▶ _Work task_: The answer must be a single number: how many lines of the records below contain "springframework".

Data excerpts:

|---|

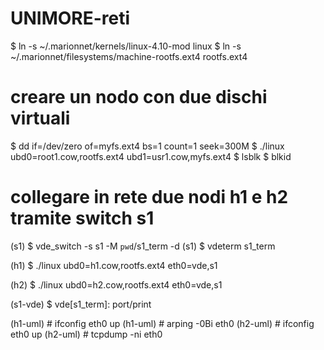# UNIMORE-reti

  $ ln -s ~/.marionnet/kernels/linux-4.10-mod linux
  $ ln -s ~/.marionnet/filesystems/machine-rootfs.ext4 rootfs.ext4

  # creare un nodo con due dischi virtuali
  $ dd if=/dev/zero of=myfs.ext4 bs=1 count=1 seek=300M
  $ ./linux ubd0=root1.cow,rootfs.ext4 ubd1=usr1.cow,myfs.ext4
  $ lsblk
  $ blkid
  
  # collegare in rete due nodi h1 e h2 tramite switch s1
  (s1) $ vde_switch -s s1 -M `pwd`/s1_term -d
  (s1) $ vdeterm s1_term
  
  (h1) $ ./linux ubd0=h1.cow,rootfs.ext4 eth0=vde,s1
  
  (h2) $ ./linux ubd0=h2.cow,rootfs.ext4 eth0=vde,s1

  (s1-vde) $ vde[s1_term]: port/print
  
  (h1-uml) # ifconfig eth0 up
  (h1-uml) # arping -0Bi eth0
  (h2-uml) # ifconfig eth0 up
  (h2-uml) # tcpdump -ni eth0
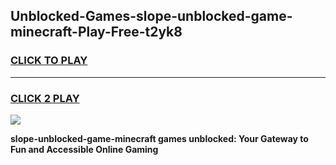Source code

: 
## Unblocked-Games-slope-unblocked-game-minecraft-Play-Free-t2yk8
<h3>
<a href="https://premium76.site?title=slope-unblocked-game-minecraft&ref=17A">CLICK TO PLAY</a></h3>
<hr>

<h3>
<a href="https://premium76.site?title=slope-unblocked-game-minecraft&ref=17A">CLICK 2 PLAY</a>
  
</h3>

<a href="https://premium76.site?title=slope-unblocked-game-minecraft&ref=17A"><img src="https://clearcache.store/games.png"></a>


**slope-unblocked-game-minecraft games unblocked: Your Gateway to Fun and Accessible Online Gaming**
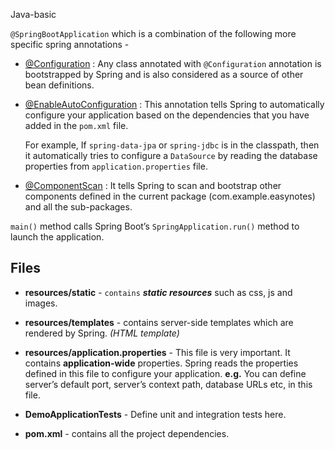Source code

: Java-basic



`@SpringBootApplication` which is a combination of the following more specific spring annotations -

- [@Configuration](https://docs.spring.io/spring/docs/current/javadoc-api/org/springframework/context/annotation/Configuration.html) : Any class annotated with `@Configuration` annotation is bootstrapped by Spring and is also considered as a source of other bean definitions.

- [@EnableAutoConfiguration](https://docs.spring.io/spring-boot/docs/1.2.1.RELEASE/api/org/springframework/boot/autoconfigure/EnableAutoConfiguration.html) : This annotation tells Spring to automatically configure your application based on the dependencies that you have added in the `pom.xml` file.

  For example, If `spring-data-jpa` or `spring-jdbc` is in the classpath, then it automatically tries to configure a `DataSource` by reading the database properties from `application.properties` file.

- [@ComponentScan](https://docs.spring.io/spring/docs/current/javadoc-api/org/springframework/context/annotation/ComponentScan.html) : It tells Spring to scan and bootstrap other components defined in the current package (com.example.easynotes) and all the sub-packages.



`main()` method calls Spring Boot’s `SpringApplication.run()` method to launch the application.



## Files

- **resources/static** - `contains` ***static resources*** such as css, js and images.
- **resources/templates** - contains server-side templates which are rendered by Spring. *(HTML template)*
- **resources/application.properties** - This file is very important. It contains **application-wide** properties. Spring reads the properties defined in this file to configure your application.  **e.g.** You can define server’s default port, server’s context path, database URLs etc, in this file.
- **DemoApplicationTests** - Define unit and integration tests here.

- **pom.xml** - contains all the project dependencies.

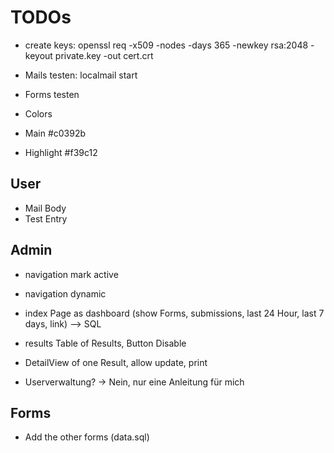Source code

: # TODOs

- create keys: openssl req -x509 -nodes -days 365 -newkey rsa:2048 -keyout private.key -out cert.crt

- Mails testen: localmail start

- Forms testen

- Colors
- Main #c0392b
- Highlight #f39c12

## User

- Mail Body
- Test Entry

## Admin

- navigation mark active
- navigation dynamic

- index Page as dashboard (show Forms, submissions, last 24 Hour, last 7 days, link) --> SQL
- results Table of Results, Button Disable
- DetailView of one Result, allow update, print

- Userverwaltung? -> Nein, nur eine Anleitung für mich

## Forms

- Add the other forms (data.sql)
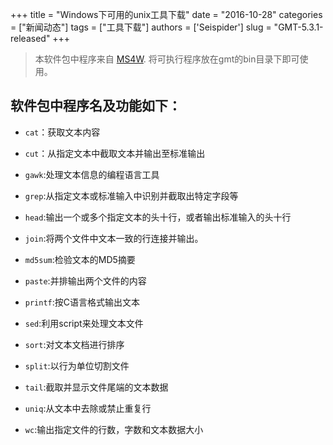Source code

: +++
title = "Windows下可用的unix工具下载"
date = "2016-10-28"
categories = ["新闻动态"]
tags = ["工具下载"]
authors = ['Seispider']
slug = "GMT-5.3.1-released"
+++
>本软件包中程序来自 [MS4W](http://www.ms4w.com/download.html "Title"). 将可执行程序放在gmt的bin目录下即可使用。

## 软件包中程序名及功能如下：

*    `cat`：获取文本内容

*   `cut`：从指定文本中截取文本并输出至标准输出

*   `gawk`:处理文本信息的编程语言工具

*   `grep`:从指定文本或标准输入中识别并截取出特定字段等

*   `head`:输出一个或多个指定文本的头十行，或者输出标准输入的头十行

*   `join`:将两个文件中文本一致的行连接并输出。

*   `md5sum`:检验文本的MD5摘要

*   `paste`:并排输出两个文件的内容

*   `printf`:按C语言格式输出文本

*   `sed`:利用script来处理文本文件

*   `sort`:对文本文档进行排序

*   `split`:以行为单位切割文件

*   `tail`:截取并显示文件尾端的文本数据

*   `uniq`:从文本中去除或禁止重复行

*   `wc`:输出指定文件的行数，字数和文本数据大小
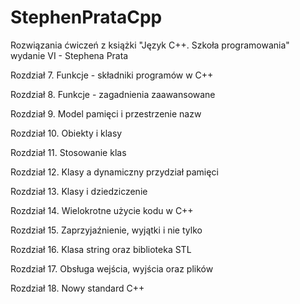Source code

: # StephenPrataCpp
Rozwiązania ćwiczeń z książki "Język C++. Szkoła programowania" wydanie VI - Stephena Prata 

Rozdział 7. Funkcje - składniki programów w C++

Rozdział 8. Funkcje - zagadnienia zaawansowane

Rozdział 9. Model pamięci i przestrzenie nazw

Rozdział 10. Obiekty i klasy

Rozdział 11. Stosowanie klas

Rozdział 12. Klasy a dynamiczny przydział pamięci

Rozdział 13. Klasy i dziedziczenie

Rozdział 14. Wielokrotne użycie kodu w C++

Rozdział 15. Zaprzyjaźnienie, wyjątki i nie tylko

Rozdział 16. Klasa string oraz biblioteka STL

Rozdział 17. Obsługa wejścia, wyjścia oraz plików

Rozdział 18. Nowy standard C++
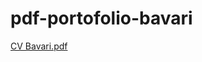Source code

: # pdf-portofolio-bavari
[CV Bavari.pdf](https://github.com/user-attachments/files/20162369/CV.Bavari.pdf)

|---|

▶ _Task solution_: 3